#### WORK ITEM
Would you transcribe the listing that follows, character for character, and omit its images?

#### THE DATA
- - -

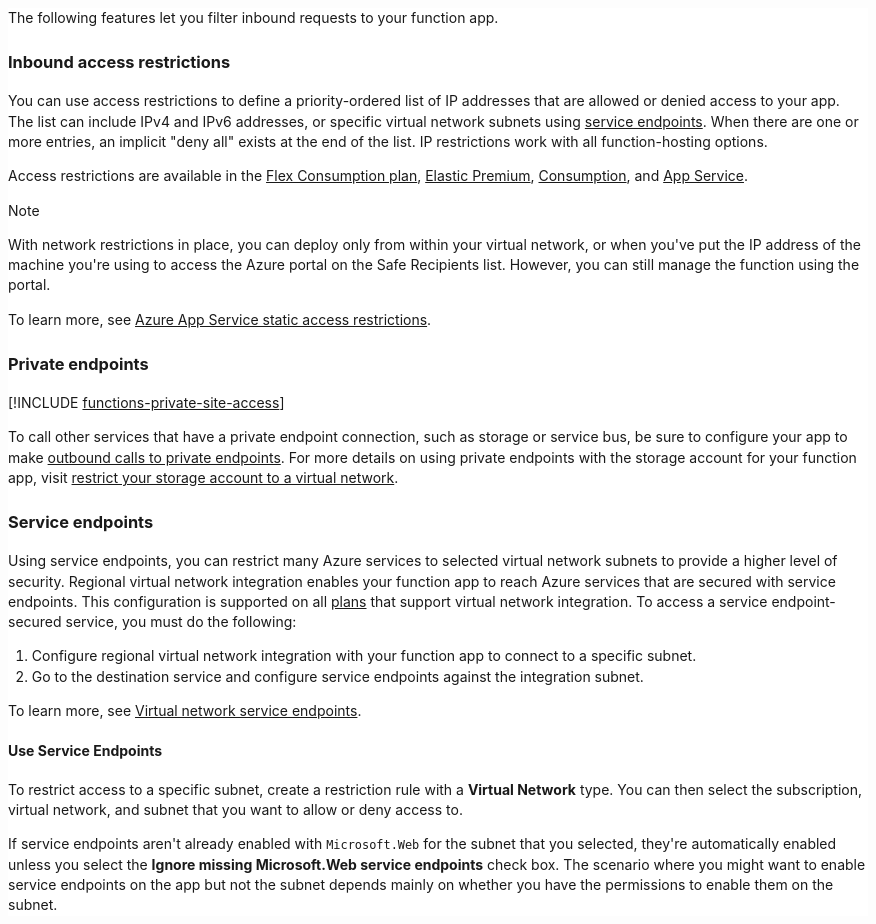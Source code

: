 The following features let you filter inbound requests to your function app.

### Inbound access restrictions

You can use access restrictions to define a priority-ordered list of IP addresses that are allowed or denied access to your app. The list can include IPv4 and IPv6 addresses, or specific virtual network subnets using [service endpoints](#use-service-endpoints). When there are one or more entries, an implicit "deny all" exists at the end of the list. IP restrictions work with all function-hosting options.

Access restrictions are available in the [Flex Consumption plan](flex-consumption-plan.md), [Elastic Premium](functions-premium-plan.md), [Consumption](consumption-plan.md), and [App Service](dedicated-plan.md).

> [!NOTE]
> With network restrictions in place, you can deploy only from within your virtual network, or when you've put the IP address of the machine you're using to access the Azure portal on the Safe Recipients list. However, you can still manage the function using the portal.

To learn more, see [Azure App Service static access restrictions](../app-service/app-service-ip-restrictions.md).

### Private endpoints

[!INCLUDE [functions-private-site-access](../../includes/functions-private-site-access.md)]

To call other services that have a private endpoint connection, such as storage or service bus, be sure to configure your app to make [outbound calls to private endpoints](#private-endpoints). For more details on using private endpoints with the storage account for your function app, visit [restrict your storage account to a virtual network](#restrict-your-storage-account-to-a-virtual-network).

### Service endpoints

Using service endpoints, you can restrict many Azure services to selected virtual network subnets to provide a higher level of security. Regional virtual network integration enables your function app to reach Azure services that are secured with service endpoints. This configuration is supported on all [plans](functions-scale.md#networking-features) that support virtual network integration. To access a service endpoint-secured service, you must do the following:

1. Configure regional virtual network integration with your function app to connect to a specific subnet.
1. Go to the destination service and configure service endpoints against the integration subnet.

To learn more, see [Virtual network service endpoints](../virtual-network/virtual-network-service-endpoints-overview.md).

#### Use Service Endpoints

To restrict access to a specific subnet, create a restriction rule with a **Virtual Network** type. You can then select the subscription, virtual network, and subnet that you want to allow or deny access to. 

If service endpoints aren't already enabled with `Microsoft.Web` for the subnet that you selected, they're automatically enabled unless you select the **Ignore missing Microsoft.Web service endpoints** check box. The scenario where you might want to enable service endpoints on the app but not the subnet depends mainly on whether you have the permissions to enable them on the subnet.


[VNETnsg]: ../virtual-network/network-security-groups-overview.md
[privateendpoints]: ../app-service/networking/private-endpoint.md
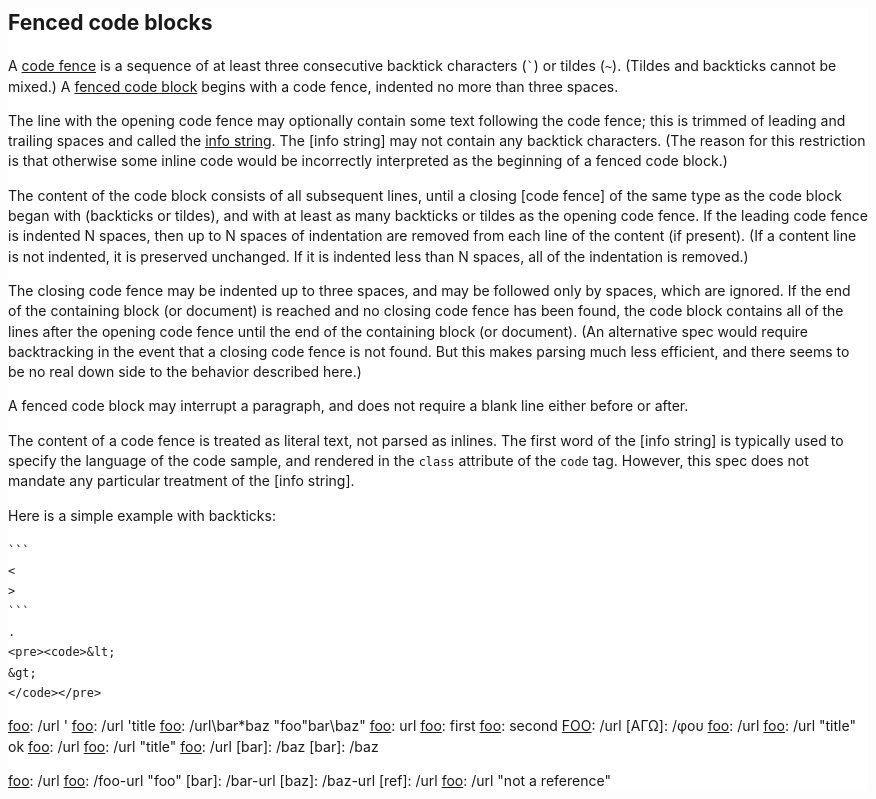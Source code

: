 

## Fenced code blocks

A [code fence](@) is a sequence
of at least three consecutive backtick characters (`` ` ``) or
tildes (`~`).  (Tildes and backticks cannot be mixed.)
A [fenced code block](@)
begins with a code fence, indented no more than three spaces.

The line with the opening code fence may optionally contain some text
following the code fence; this is trimmed of leading and trailing
spaces and called the [info string](@).
The [info string] may not contain any backtick
characters.  (The reason for this restriction is that otherwise
some inline code would be incorrectly interpreted as the
beginning of a fenced code block.)

The content of the code block consists of all subsequent lines, until
a closing [code fence] of the same type as the code block
began with (backticks or tildes), and with at least as many backticks
or tildes as the opening code fence.  If the leading code fence is
indented N spaces, then up to N spaces of indentation are removed from
each line of the content (if present).  (If a content line is not
indented, it is preserved unchanged.  If it is indented less than N
spaces, all of the indentation is removed.)

The closing code fence may be indented up to three spaces, and may be
followed only by spaces, which are ignored.  If the end of the
containing block (or document) is reached and no closing code fence
has been found, the code block contains all of the lines after the
opening code fence until the end of the containing block (or
document).  (An alternative spec would require backtracking in the
event that a closing code fence is not found.  But this makes parsing
much less efficient, and there seems to be no real down side to the
behavior described here.)

A fenced code block may interrupt a paragraph, and does not require
a blank line either before or after.

The content of a code fence is treated as literal text, not parsed
as inlines.  The first word of the [info string] is typically used to
specify the language of the code sample, and rendered in the `class`
attribute of the `code` tag.  However, this spec does not mandate any
particular treatment of the [info string].

Here is a simple example with backticks:

```````````````````````````````` example
```
<
>
```
.
<pre><code>&lt;
&gt;
</code></pre>
````````````````````````````````


[foo]: /url1
[foo]: /url2
[foo]: /url "title"
[foo]: /url '
[foo]: /url 'title
[foo]: /url\bar\*baz "foo\"bar\baz"
[foo]: url
[foo]: first
[foo]: second
[FOO]: /url
[ΑΓΩ]: /φου
[foo]: /url
[foo]: /url "title" ok
[foo]: /url
[foo]: /url "title"
[foo]: /url
[bar]: /baz
[bar]: /baz</p>
[foo]: /url
[foo]: /foo-url "foo"
[bar]: /bar-url
[baz]: /baz-url
[ref]: /url
[foo]: /url &quot;not a reference&quot;</p>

- - -

#### ANSWER FOR THE TASK
Source code

: The following features let you filter inbound requests to your function app.

### Inbound access restrictions

You can use access restrictions to define a priority-ordered list of IP addresses that are allowed or denied access to your app. The list can include IPv4 and IPv6 addresses, or specific virtual network subnets using [service endpoints](#use-service-endpoints). When there are one or more entries, an implicit "deny all" exists at the end of the list. IP restrictions work with all function-hosting options.

Access restrictions are available in the [Flex Consumption plan](flex-consumption-plan.md), [Elastic Premium](functions-premium-plan.md), [Consumption](consumption-plan.md), and [App Service](dedicated-plan.md).

> [!NOTE]
> With network restrictions in place, you can deploy only from within your virtual network, or when you've put the IP address of the machine you're using to access the Azure portal on the Safe Recipients list. However, you can still manage the function using the portal.

To learn more, see [Azure App Service static access restrictions](../app-service/app-service-ip-restrictions.md).

### Private endpoints

[!INCLUDE [functions-private-site-access](../../includes/functions-private-site-access.md)]

To call other services that have a private endpoint connection, such as storage or service bus, be sure to configure your app to make [outbound calls to private endpoints](#private-endpoints). For more details on using private endpoints with the storage account for your function app, visit [restrict your storage account to a virtual network](#restrict-your-storage-account-to-a-virtual-network).

### Service endpoints

Using service endpoints, you can restrict many Azure services to selected virtual network subnets to provide a higher level of security. Regional virtual network integration enables your function app to reach Azure services that are secured with service endpoints. This configuration is supported on all [plans](functions-scale.md#networking-features) that support virtual network integration. To access a service endpoint-secured service, you must do the following:

1. Configure regional virtual network integration with your function app to connect to a specific subnet.
1. Go to the destination service and configure service endpoints against the integration subnet.

To learn more, see [Virtual network service endpoints](../virtual-network/virtual-network-service-endpoints-overview.md).

#### Use Service Endpoints

To restrict access to a specific subnet, create a restriction rule with a **Virtual Network** type. You can then select the subscription, virtual network, and subnet that you want to allow or deny access to. 

If service endpoints aren't already enabled with `Microsoft.Web` for the subnet that you selected, they're automatically enabled unless you select the **Ignore missing Microsoft.Web service endpoints** check box. The scenario where you might want to enable service endpoints on the app but not the subnet depends mainly on whether you have the permissions to enable them on the subnet.


[VNETnsg]: ../virtual-network/network-security-groups-overview.md
[privateendpoints]: ../app-service/networking/private-endpoint.md
Source code

: 

## Fenced code blocks

A [code fence](@) is a sequence
of at least three consecutive backtick characters (`` ` ``) or
tildes (`~`).  (Tildes and backticks cannot be mixed.)
A [fenced code block](@)
begins with a code fence, indented no more than three spaces.

The line with the opening code fence may optionally contain some text
following the code fence; this is trimmed of leading and trailing
spaces and called the [info string](@).
The [info string] may not contain any backtick
characters.  (The reason for this restriction is that otherwise
some inline code would be incorrectly interpreted as the
beginning of a fenced code block.)

The content of the code block consists of all subsequent lines, until
a closing [code fence] of the same type as the code block
began with (backticks or tildes), and with at least as many backticks
or tildes as the opening code fence.  If the leading code fence is
indented N spaces, then up to N spaces of indentation are removed from
each line of the content (if present).  (If a content line is not
indented, it is preserved unchanged.  If it is indented less than N
spaces, all of the indentation is removed.)

The closing code fence may be indented up to three spaces, and may be
followed only by spaces, which are ignored.  If the end of the
containing block (or document) is reached and no closing code fence
has been found, the code block contains all of the lines after the
opening code fence until the end of the containing block (or
document).  (An alternative spec would require backtracking in the
event that a closing code fence is not found.  But this makes parsing
much less efficient, and there seems to be no real down side to the
behavior described here.)

A fenced code block may interrupt a paragraph, and does not require
a blank line either before or after.

The content of a code fence is treated as literal text, not parsed
as inlines.  The first word of the [info string] is typically used to
specify the language of the code sample, and rendered in the `class`
attribute of the `code` tag.  However, this spec does not mandate any
particular treatment of the [info string].

Here is a simple example with backticks:

```````````````````````````````` example
```
<
>
```
.
<pre><code>&lt;
&gt;
</code></pre>
````````````````````````````````


[foo]: /url1
[foo]: /url2
[foo]: /url "title"
[foo]: /url '
[foo]: /url 'title
[foo]: /url\bar\*baz "foo\"bar\baz"
[foo]: url
[foo]: first
[foo]: second
[FOO]: /url
[ΑΓΩ]: /φου
[foo]: /url
[foo]: /url "title" ok
[foo]: /url
[foo]: /url "title"
[foo]: /url
[bar]: /baz
[bar]: /baz</p>
[foo]: /url
[foo]: /foo-url "foo"
[bar]: /bar-url
[baz]: /baz-url
[ref]: /url
[foo]: /url &quot;not a reference&quot;</p>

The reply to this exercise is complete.